*** Opening of RECORDS PROVIDED ***

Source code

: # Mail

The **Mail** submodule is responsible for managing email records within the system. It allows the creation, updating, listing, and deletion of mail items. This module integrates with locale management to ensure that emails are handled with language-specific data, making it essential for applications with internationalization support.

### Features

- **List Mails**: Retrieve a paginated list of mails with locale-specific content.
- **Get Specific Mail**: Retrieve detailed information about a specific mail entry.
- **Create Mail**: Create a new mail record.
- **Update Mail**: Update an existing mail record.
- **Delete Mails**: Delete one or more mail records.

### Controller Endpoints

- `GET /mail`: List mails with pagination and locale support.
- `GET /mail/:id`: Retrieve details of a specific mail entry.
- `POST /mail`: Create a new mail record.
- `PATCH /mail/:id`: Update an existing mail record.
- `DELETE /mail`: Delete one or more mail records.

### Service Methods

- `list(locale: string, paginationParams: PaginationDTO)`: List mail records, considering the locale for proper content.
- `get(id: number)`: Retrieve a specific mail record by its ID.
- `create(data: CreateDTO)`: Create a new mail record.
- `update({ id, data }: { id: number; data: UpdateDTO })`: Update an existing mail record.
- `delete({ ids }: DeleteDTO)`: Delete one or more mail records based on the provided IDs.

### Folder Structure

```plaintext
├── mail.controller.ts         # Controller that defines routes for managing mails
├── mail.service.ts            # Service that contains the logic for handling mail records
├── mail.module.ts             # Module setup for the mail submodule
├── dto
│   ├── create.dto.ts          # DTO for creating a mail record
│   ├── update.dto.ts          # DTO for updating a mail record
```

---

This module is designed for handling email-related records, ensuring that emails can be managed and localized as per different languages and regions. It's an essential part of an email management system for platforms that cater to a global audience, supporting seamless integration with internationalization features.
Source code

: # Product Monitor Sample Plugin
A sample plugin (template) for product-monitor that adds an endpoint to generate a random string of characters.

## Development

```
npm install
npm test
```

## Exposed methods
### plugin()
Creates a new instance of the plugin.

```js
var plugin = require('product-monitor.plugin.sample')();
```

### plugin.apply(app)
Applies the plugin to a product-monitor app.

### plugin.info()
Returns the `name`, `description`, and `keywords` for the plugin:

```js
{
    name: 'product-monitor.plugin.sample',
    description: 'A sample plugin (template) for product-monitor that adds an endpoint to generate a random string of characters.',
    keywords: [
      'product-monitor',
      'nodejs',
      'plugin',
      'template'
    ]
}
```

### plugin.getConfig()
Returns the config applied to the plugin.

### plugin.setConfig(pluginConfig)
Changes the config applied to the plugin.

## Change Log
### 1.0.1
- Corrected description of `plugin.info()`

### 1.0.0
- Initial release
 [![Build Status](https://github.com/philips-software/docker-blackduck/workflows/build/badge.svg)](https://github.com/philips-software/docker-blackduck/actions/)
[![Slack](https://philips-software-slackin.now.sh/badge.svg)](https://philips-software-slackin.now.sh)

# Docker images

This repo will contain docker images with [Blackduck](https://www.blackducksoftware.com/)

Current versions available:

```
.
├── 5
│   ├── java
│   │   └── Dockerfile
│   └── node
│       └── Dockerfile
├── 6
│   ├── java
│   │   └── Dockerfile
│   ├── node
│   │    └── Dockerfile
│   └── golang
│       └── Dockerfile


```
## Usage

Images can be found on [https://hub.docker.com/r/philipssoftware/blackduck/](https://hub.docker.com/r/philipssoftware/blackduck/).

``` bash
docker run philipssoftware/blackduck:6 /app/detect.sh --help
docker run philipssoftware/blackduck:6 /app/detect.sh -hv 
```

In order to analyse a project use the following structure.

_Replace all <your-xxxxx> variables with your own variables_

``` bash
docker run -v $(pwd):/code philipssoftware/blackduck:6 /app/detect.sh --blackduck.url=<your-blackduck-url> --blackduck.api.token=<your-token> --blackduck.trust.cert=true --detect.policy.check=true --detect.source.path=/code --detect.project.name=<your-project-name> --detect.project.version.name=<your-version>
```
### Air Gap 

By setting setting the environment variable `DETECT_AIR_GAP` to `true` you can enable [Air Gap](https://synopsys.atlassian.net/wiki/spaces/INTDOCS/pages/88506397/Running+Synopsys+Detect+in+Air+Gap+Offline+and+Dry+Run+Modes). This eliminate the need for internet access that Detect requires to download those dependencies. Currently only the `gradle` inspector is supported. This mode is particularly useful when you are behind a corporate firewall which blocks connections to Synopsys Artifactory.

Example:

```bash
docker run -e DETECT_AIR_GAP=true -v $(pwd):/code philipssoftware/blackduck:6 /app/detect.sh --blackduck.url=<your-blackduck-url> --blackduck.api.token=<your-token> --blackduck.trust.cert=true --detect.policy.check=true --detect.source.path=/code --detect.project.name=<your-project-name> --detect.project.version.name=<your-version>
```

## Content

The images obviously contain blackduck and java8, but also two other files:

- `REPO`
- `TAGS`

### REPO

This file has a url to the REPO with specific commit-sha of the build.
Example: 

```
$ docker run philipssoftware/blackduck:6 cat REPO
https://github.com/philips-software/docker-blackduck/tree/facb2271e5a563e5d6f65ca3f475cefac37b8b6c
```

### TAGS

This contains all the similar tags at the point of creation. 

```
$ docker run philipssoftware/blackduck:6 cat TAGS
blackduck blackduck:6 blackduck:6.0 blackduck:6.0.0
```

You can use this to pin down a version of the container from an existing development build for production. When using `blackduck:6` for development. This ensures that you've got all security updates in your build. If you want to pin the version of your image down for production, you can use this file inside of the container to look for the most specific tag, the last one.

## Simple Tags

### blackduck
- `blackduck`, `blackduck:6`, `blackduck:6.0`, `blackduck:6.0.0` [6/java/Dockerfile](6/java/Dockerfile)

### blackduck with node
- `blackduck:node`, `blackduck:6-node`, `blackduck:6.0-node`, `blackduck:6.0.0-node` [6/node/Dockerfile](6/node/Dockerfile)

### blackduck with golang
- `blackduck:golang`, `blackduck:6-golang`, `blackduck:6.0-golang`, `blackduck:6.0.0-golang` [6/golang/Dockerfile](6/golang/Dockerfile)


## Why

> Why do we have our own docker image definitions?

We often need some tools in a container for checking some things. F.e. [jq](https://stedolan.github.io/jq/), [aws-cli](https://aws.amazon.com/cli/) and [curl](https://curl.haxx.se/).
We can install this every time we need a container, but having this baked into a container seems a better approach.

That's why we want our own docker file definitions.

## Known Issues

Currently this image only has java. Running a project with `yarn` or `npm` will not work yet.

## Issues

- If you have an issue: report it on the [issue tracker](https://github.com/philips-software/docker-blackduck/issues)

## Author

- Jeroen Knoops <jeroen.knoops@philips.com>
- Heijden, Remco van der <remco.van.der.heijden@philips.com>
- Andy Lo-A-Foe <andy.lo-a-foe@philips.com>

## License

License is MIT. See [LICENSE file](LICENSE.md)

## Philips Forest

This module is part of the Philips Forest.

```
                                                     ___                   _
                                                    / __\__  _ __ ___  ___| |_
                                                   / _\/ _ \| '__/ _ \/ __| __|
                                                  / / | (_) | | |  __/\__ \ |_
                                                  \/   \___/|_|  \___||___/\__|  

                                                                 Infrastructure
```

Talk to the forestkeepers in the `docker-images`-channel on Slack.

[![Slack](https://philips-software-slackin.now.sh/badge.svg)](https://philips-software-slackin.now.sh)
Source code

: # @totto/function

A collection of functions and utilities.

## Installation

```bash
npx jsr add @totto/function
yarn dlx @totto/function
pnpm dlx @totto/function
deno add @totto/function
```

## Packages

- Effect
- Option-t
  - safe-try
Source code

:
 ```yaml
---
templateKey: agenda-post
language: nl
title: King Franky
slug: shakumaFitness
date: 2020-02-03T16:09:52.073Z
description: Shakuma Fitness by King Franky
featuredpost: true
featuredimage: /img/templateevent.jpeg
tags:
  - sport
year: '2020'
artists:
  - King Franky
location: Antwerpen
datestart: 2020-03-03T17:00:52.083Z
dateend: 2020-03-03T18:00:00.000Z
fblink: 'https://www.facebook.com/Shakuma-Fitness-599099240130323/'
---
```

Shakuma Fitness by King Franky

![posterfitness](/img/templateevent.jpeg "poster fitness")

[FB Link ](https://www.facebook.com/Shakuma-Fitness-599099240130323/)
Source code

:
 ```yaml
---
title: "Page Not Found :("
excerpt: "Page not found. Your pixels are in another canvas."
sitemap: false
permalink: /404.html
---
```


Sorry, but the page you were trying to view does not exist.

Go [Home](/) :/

*** Close of RECORDS PROVIDED ***

Taking the entries above, write out exactly the lines starting with the line containing "### plugin.setConfig(pluginConfig)" and going on through the line containing "# Docker images", both included, and nothing else.

_WRITTEN REPLY_
### plugin.setConfig(pluginConfig)
Changes the config applied to the plugin.

## Change Log
### 1.0.1
- Corrected description of `plugin.info()`

### 1.0.0
- Initial release
 [![Build Status](https://github.com/philips-software/docker-blackduck/workflows/build/badge.svg)](https://github.com/philips-software/docker-blackduck/actions/)
[![Slack](https://philips-software-slackin.now.sh/badge.svg)](https://philips-software-slackin.now.sh)

# Docker images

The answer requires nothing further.